16 maio, 2013

A AVE


Estava sentado em minha poltrona, lendo e tentando esquecer a amada que não está entre hostes celestiais e sim, goza de lascívia alegria em sua nova morada.
Eu tremia de frio e tristeza, sem nenhuma poesia para enfeitar a ocasião. Foi quando aquela terrível besta – fruto de um ventre ignóbil – invadiu o meu salão.
Com um ruflar assombroso, perscrutou cada lugar. E, finalmente, encontrou um que considerou conveniente pousar.
Não sobre o busto de Atenas, mas em cima da urna de minha mãe, bem longe dos umbrais.
A negra ave de tempos ancestrais escancarou seu bico e quando pensei que iria amaldiçoar-me com um grito de “Nunca mais!”, surpreendeu-me, pois desaguava negro vômito sobre o chão. E meu receio em ouvir “Cras! Cras!” era inimigo de minha ambição.
A massa disforme e pútrida que a besta vomitara era o resumo de minha vida e a Ave profetizava: “Tu serás feliz jamais!”. Espanei o ar c’as mãos, “Vai-te daqui, besta agourenta. Deixa-me com meus ‘ais!’”.
Sofro por ela que me esqueceu, antes fosse Leonor, pois de presente só tenho a dor, já que o amor pereceu.
Olhou-me firmemente, e em seus olhos que nada negavam, pude ver os meus.
Por fim, entendi que as Trevas já me abraçavam e não adiantava gritar por Deus.
A loucura, tantas vezes invocada, tomava a razão.
Estava sozinho, não havia Ave alguma. Somente a solidão.

29 abril, 2013

A DANÇA*


Três pancadinhas na porta.
Ela perguntou quem batia, mas não obteve resposta. Perguntou novamente. Nada.
Mais três pancadinhas.
Sem muita paciência abriu a porta. Assustou-se, pois era seu marido. Ele não era dado a esse tipo de brincadeira. Na verdade, de brincadeira nenhuma! Estava sempre com um ar aborrecido e impaciente. Mas não hoje.
Uma das mãos escondia algo atrás, nas costas.
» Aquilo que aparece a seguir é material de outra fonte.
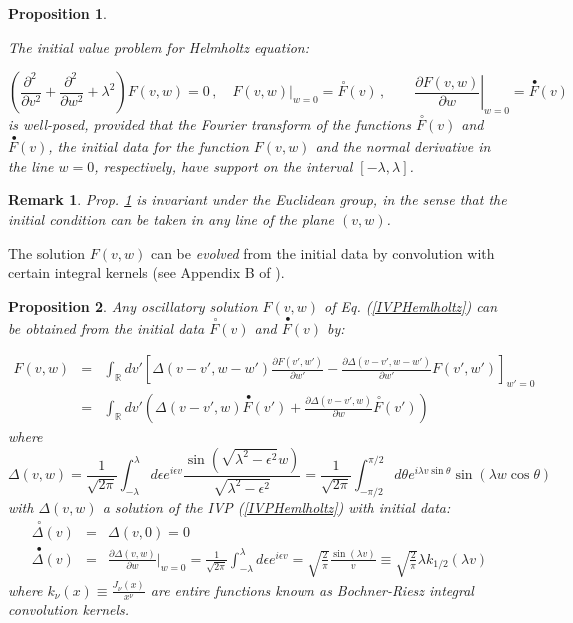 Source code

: \documentclass[11pt]{article}
\newtheorem{remark}[definition]{Remark}
\newtheorem{proposition}{Proposition}[section]
\def\Fc{\stackrel{\,\,\circ}{F}}
\def\Fb{\stackrel{\,\,\bullet}{F}}
\def\Dc{\stackrel{\,\,\circ}{\Delta}}
\def\Db{\stackrel{\,\,\bullet}{\Delta}}
\begin{document}
\begin{proposition}\label{PropIVP}
   
  The initial value problem for Helmholtz equation: 

  
\begin{equation}\label{IVPHemlholtz}
 \left(\frac{\partial^2\,}{\partial v^2}+\frac{\partial^2\,}{\partial w^2}+\lambda^2\right)F(v,w)=0 \,,\quad F(v,w)|_{w=0}=\Fc(v)\,,\qquad \left.\frac{\partial F(v,w)}{\partial w}\right|_{w=0}=\Fb(v)
\end{equation}
%
is well-posed, provided that the Fourier transform of the functions $\Fc(v)$ and  $\Fb(v)$, the initial data for the function  $F(v,w)$ and the normal derivative in the line $w=0$, respectively, have support on the interval $[-\lambda,\lambda]$.
\end{proposition}

\begin{remark}\label{RemarkInvariance}
 Prop. \ref{PropIVP}  is invariant under the Euclidean group, in the sense that the initial condition can be taken in any line of the plane $(v,w)$.
\end{remark}


The solution $F(v,w)$ can be \textit{evolved} from the initial data by convolution with certain integral kernels (see Appendix B of \cite{SphereMomentum20}).
%
\begin{proposition}\label{PropPropagationHelmholtz}
Any oscillatory solution $F(v,w)$ of Eq. (\ref{IVPHemlholtz})  can be obtained from the initial 
data $\Fc(v)$ and  $\Fb(v)$ by:

 \begin{eqnarray}
 F(v,w)&=&\int_\mathbb{R} dv'\left[ \Delta(v-v',w-w')\frac{\partial F(v',w')}{\partial w'}-\frac{\partial \Delta(v-v',w-w')}{\partial w'}F(v',w')\right]_{w'=0} \nonumber \\
  &=& \int_\mathbb{R} dv'\left(\Delta(v-v',w) \Fb(v') + \frac{\partial \Delta(v-v',w)}{\partial w} \Fc(v')\right) \label{PropagationHelmholtz}
\end{eqnarray}
%
where 
\begin{equation}
 \Delta(v,w)=\frac{1}{\sqrt{2\pi}}\int_{-\lambda}^\lambda d\epsilon  e^{i \epsilon v} \frac{\sin(\sqrt{\lambda^2-\epsilon^2}w)}{\sqrt{\lambda^2-\epsilon^2}} = \frac{1}{\sqrt{2\pi}}\int_{-\pi/2}^{\pi/2}d\theta
 e^{i \lambda v \sin\theta}\sin(\lambda w \cos\theta) 
\end{equation}
%
%
with $\Delta(v,w)$ a solution of the IVP  (\ref{IVPHemlholtz}) with initial data:
%
\begin{eqnarray}
 \Dc(v) &=& \Delta(v,0)=0\\
 \Db(v)& =& \frac{\partial \Delta(v,w)}{\partial w}|_{w=0} = \frac{1}{\sqrt{2\pi}}\int_{-\lambda}^\lambda d\epsilon  e^{i \epsilon v} = \sqrt{\frac{2}{\pi}} \frac{\sin(\lambda v)}{v} \equiv \sqrt{\frac{2}{\pi}}\lambda k_{1/2}( \lambda v)
\end{eqnarray}
%
where $k_\nu(x)\equiv \frac{J_\nu(x)}{x^\nu}$ are entire functions known as Bochner-Riesz integral convolution kernels.

 
\end{proposition}
\end{document}
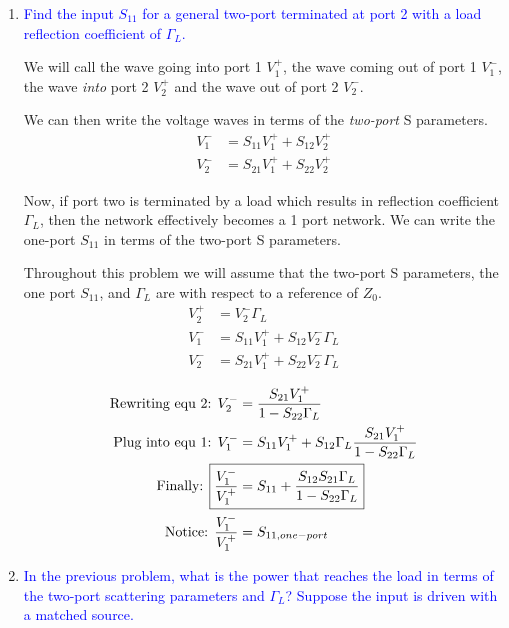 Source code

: \begin{enumerate}[label=(\alph*)]
    \item \textcolor{blue}{Find the input $S_{11}$ for a general two-port terminated at port 2 with a load reflection coefficient of $\Gamma_L$.}

    We will call the wave going into port 1 $V_1^+$, the wave coming out of port 1 $V_1^-$, the wave \emph{into} port 2 $V_2^+$ and the wave out of port 2 $V_2^-$.

    We can then write the voltage waves in terms of the \emph{two-port} S parameters.
    \begin{align*}
        V_1^- &= S_{11} V_1^+ + S_{12} V_2^+ \\
        V_2^- &= S_{21} V_1^+ + S_{22} V_2^+
    \end{align*}

    Now, if port two is terminated by a load which results in reflection coefficient $\Gamma_L$, then the network effectively becomes a 1 port network. We can write the one-port $S_{11}$ in terms of the two-port S parameters.

    Throughout this problem we will assume that the two-port S parameters, the one port $S_{11}$, and $\Gamma_L$ are with respect to a reference of $Z_0$.
    \begin{align}
        V_2^+ &= V_2^- \Gamma_L \nonumber \\
        V_1^- &= S_{11} V_1^+ + S_{12} V_2^- \Gamma_L \\
        V_2^- &= S_{21} V_1^+ + S_{22} V_2^- \Gamma_L
    \end{align}

    \begin{align*}
        \text{Rewriting equ 2: } V_2^- &= \frac{S_{21} V_1^+}{1 - S_{22}\Gamma_L} \\
        \text{Plug into equ 1: } V_1^- &= S_{11}V_1^+ + S_{12}\Gamma_L \frac{S_{21} V_1^+}{1 - S_{22}\Gamma_L} \\
        \text{Finally: } \Aboxed{\frac{V_1^-}{V_1^+} &= S_{11} + \frac{S_{12}S_{21}\Gamma_L}{1 - S_{22}\Gamma_L}} \\
        \text{Notice: } \frac{V_1^-}{V_1^+} &= S_{11,one-port}
    \end{align*}

\item \textcolor{blue}{In the previous problem, what is the power that reaches the load in terms of the two-port scattering parameters and $\Gamma_L$? Suppose the input is driven with a matched source.}


\end{enumerate}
Sorriu e estendeu-lhe um buquê.
Ela ficou parada olhando...

- Não vais pegar?
- Oi?! – perguntou atônita.
- Não vais pegar o buquê? Não te agradam essas flores?
- Sim, sim! Claro! Desculpe-me! Entre.
- Depois de você, querida.

“Querida”?! Ele não a chamava assim desde... Desde muito tempo!
Entrou. Colocou as flores em um vaso.

- A noite está linda, não?! – perguntou-lhe com um ar excitado.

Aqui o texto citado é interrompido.